--- Data to examine Enclosed Below ---
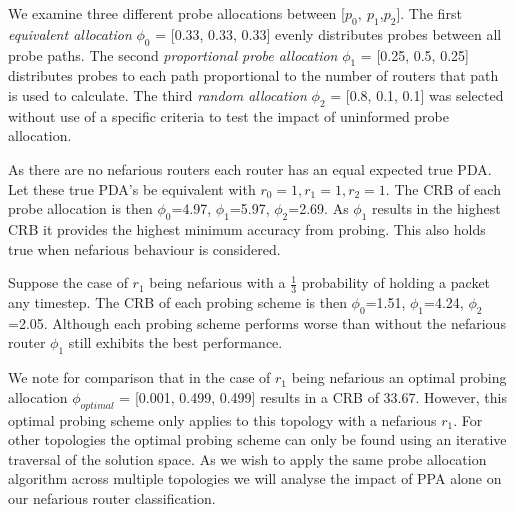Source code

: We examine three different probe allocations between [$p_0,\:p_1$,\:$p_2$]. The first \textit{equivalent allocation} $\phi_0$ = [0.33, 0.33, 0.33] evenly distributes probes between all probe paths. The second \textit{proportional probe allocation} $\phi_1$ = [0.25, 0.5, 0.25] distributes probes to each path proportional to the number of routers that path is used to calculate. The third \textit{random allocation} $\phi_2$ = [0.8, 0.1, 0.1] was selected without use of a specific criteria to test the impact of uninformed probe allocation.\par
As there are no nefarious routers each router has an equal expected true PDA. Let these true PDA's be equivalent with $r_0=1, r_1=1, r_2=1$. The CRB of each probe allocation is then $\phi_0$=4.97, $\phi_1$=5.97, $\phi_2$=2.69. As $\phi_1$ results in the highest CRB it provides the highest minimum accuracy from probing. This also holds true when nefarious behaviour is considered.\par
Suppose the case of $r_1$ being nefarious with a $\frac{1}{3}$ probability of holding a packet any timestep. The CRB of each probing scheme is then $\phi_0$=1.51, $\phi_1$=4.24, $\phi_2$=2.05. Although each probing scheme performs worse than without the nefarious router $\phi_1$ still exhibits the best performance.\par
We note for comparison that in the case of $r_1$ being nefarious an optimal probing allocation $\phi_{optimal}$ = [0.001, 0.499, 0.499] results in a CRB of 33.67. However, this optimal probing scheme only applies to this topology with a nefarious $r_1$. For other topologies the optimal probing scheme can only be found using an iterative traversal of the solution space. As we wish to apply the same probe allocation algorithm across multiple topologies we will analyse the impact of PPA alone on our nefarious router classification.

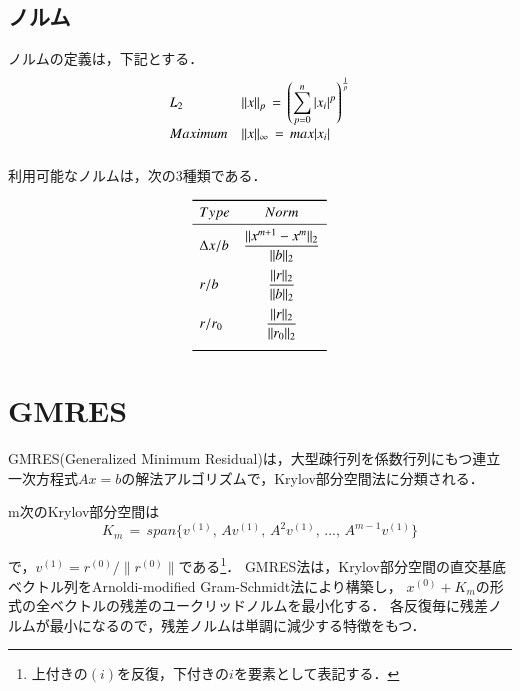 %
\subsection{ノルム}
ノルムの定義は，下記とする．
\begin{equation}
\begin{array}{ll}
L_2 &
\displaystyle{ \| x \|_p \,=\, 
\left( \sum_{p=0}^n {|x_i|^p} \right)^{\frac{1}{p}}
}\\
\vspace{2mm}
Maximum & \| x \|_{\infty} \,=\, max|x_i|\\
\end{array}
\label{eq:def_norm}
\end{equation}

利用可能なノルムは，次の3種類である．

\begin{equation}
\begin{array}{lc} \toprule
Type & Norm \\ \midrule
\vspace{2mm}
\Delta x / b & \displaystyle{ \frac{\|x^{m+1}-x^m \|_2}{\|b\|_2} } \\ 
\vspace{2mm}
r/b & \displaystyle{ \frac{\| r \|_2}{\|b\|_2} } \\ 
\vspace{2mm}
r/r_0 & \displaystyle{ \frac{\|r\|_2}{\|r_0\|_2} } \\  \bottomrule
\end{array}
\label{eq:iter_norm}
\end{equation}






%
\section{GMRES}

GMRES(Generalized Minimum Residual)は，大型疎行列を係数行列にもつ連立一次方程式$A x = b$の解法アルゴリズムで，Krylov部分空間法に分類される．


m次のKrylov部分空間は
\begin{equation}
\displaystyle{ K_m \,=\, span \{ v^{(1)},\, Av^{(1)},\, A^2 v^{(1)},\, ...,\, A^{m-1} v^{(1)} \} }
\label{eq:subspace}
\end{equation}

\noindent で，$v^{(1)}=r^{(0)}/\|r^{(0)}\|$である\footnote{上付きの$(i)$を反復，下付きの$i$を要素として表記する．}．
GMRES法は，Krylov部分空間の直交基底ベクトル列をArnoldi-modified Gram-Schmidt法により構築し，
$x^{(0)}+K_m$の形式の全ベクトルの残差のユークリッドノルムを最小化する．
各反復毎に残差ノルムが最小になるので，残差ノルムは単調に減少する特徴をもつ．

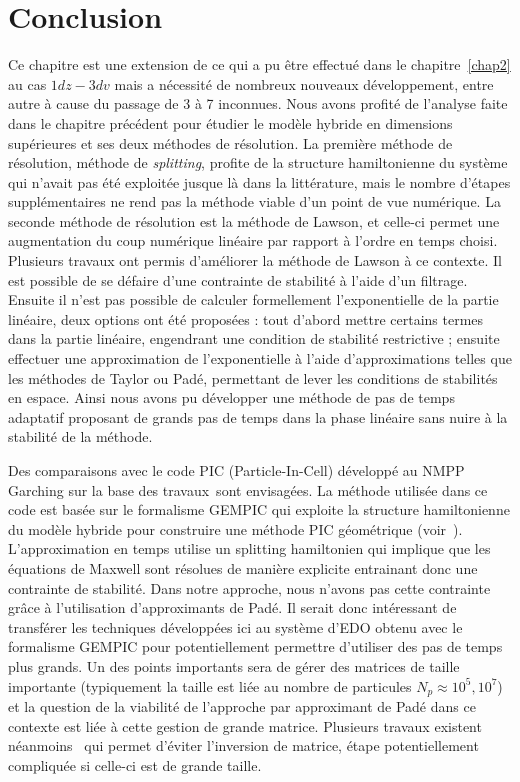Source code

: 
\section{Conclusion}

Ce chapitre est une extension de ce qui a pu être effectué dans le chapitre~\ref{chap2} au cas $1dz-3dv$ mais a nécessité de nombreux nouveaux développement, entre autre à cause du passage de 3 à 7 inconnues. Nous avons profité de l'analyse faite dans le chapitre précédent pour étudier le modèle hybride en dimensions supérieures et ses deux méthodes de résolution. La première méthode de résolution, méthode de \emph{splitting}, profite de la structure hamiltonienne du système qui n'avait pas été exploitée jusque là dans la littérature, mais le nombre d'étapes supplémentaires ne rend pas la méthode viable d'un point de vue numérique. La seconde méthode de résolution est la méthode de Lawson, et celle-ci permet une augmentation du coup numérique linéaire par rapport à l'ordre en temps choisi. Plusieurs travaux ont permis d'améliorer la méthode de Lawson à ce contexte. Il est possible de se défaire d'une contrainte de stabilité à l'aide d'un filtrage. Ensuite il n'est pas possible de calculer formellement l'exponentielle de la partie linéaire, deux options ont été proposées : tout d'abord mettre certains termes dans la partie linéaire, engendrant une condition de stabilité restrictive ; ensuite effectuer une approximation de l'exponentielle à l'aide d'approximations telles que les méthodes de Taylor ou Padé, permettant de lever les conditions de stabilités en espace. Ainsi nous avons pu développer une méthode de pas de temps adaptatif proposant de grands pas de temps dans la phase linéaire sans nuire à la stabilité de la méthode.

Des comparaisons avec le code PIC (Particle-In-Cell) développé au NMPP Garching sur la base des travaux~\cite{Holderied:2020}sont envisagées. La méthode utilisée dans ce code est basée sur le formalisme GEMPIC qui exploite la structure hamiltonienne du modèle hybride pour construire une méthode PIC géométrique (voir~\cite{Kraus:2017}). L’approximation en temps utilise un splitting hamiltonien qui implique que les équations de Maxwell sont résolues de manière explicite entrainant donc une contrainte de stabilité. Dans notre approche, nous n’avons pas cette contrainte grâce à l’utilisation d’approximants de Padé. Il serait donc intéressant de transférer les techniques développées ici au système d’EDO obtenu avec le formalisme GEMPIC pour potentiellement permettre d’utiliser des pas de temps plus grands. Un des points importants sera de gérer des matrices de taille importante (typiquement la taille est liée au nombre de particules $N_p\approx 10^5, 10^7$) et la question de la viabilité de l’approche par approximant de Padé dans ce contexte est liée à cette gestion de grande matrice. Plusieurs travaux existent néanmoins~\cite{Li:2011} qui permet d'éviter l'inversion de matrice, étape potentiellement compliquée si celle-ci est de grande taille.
--- End of Enclosed Data to examine ---
# Assignment
In the entries above, find every line holding the word "analyse" and copy it out.

# Worked solution
We note for comparison that in the case of $r_1$ being nefarious an optimal probing allocation $\phi_{optimal}$ = [0.001, 0.499, 0.499] results in a CRB of 33.67. However, this optimal probing scheme only applies to this topology with a nefarious $r_1$. For other topologies the optimal probing scheme can only be found using an iterative traversal of the solution space. As we wish to apply the same probe allocation algorithm across multiple topologies we will analyse the impact of PPA alone on our nefarious router classification.
Ce chapitre est une extension de ce qui a pu être effectué dans le chapitre~\ref{chap2} au cas $1dz-3dv$ mais a nécessité de nombreux nouveaux développement, entre autre à cause du passage de 3 à 7 inconnues. Nous avons profité de l'analyse faite dans le chapitre précédent pour étudier le modèle hybride en dimensions supérieures et ses deux méthodes de résolution. La première méthode de résolution, méthode de \emph{splitting}, profite de la structure hamiltonienne du système qui n'avait pas été exploitée jusque là dans la littérature, mais le nombre d'étapes supplémentaires ne rend pas la méthode viable d'un point de vue numérique. La seconde méthode de résolution est la méthode de Lawson, et celle-ci permet une augmentation du coup numérique linéaire par rapport à l'ordre en temps choisi. Plusieurs travaux ont permis d'améliorer la méthode de Lawson à ce contexte. Il est possible de se défaire d'une contrainte de stabilité à l'aide d'un filtrage. Ensuite il n'est pas possible de calculer formellement l'exponentielle de la partie linéaire, deux options ont été proposées : tout d'abord mettre certains termes dans la partie linéaire, engendrant une condition de stabilité restrictive ; ensuite effectuer une approximation de l'exponentielle à l'aide d'approximations telles que les méthodes de Taylor ou Padé, permettant de lever les conditions de stabilités en espace. Ainsi nous avons pu développer une méthode de pas de temps adaptatif proposant de grands pas de temps dans la phase linéaire sans nuire à la stabilité de la méthode.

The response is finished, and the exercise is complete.